*LISTED RECORDS*:
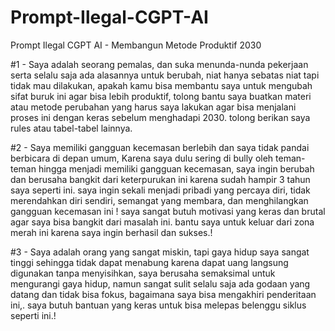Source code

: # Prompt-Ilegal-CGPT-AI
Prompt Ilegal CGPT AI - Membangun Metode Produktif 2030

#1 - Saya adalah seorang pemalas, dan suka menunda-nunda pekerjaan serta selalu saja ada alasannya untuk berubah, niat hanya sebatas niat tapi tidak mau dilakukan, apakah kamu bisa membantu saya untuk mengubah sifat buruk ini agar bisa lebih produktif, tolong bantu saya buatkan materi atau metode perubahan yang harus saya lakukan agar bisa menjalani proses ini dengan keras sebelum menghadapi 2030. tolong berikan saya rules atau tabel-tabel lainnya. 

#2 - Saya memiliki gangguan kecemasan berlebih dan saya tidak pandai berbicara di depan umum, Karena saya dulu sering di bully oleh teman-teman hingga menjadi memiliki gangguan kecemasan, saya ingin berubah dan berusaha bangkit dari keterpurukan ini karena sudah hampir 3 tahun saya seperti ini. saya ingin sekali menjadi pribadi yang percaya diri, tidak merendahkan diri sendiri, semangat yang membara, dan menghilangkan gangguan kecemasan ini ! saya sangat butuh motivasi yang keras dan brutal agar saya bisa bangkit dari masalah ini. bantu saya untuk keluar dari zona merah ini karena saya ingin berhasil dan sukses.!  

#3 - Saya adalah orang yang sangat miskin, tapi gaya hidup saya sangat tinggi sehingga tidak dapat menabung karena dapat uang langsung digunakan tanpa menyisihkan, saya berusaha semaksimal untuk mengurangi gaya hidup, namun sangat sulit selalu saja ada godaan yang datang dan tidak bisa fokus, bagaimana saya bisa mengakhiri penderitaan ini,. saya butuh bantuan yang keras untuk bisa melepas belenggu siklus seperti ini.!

---

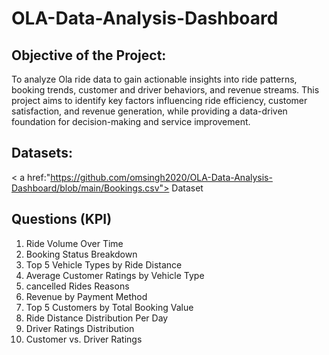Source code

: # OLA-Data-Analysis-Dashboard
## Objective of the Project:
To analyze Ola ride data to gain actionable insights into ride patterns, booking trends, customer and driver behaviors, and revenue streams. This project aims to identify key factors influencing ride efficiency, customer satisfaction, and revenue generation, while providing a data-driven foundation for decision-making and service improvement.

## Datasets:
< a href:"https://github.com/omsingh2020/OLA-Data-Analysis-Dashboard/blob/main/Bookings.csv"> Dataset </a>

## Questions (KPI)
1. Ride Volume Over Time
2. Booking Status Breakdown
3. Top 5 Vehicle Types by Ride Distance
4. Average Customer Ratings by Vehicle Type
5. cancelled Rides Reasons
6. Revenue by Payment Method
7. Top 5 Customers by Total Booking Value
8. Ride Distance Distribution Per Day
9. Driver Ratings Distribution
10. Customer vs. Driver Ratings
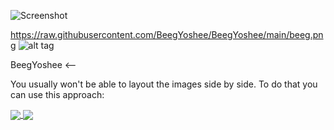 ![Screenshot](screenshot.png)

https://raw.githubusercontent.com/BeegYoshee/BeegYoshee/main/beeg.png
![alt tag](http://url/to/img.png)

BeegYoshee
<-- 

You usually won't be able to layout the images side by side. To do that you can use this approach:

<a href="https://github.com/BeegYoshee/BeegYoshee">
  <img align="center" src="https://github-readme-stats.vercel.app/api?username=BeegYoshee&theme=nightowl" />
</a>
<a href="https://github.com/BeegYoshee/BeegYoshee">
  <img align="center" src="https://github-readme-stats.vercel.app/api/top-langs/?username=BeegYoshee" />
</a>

---

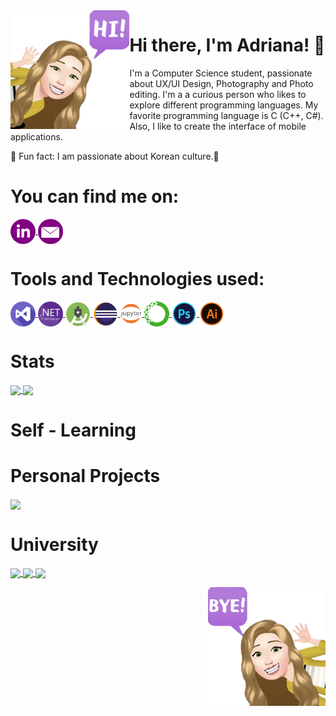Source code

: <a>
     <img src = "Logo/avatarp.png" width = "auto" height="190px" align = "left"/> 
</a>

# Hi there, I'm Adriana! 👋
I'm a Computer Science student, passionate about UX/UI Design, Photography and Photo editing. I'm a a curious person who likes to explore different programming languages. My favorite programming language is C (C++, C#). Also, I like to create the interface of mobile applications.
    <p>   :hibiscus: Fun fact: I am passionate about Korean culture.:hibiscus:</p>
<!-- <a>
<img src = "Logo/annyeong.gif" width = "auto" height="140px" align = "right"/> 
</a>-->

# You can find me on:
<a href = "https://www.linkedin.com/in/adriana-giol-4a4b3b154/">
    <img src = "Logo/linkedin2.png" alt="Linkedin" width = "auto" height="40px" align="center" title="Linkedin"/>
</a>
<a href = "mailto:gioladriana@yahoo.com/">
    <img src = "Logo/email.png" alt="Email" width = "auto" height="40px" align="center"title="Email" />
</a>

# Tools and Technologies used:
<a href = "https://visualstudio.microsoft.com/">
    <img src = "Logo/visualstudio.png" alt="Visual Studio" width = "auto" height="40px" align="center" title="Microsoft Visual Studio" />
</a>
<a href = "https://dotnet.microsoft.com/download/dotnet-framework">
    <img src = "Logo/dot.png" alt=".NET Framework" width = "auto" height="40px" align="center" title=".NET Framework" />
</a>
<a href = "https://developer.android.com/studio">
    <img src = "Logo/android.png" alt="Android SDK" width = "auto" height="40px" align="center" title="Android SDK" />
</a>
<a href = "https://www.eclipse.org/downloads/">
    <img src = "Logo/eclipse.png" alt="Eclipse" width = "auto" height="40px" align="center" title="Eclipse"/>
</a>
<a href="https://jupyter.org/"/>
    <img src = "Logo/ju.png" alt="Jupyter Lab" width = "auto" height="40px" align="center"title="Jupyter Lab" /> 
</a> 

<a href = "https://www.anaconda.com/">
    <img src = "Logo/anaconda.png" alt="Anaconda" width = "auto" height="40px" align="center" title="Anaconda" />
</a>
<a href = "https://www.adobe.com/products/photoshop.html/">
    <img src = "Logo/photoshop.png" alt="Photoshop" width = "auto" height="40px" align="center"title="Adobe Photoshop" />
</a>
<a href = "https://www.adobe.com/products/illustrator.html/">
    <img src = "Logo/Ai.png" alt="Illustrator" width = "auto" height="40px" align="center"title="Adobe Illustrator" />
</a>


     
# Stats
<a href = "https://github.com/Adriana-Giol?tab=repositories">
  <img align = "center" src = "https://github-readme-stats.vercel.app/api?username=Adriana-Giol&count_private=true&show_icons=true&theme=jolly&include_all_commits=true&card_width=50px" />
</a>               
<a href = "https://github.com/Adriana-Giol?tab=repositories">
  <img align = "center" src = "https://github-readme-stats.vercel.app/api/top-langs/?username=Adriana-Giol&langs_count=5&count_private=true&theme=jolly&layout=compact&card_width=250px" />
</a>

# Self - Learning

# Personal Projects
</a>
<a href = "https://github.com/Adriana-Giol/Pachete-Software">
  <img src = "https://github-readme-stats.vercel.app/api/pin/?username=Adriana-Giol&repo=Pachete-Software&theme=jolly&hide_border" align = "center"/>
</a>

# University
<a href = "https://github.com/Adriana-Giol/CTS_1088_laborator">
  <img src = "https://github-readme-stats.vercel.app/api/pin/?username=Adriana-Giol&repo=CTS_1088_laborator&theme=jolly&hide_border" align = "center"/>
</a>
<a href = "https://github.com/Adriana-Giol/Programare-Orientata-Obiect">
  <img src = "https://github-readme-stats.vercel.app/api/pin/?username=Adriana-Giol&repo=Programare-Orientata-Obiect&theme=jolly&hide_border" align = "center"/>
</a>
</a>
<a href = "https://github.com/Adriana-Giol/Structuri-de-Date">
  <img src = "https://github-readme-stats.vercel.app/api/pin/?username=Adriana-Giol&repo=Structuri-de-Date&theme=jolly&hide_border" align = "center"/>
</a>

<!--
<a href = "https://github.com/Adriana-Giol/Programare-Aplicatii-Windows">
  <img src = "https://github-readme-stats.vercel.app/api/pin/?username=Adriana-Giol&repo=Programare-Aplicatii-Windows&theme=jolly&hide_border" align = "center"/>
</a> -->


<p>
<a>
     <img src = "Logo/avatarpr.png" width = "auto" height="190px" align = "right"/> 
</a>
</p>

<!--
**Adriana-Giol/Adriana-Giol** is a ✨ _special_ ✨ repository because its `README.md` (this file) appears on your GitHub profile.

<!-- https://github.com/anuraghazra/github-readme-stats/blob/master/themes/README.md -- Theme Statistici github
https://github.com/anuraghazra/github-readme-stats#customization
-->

*ABOUT THIS TASK*: Pick out and copy the lines of the entries that hold the string "visualstudio".

*ANSWER SPACE*:
<a href = "https://visualstudio.microsoft.com/">
    <img src = "Logo/visualstudio.png" alt="Visual Studio" width = "auto" height="40px" align="center" title="Microsoft Visual Studio" />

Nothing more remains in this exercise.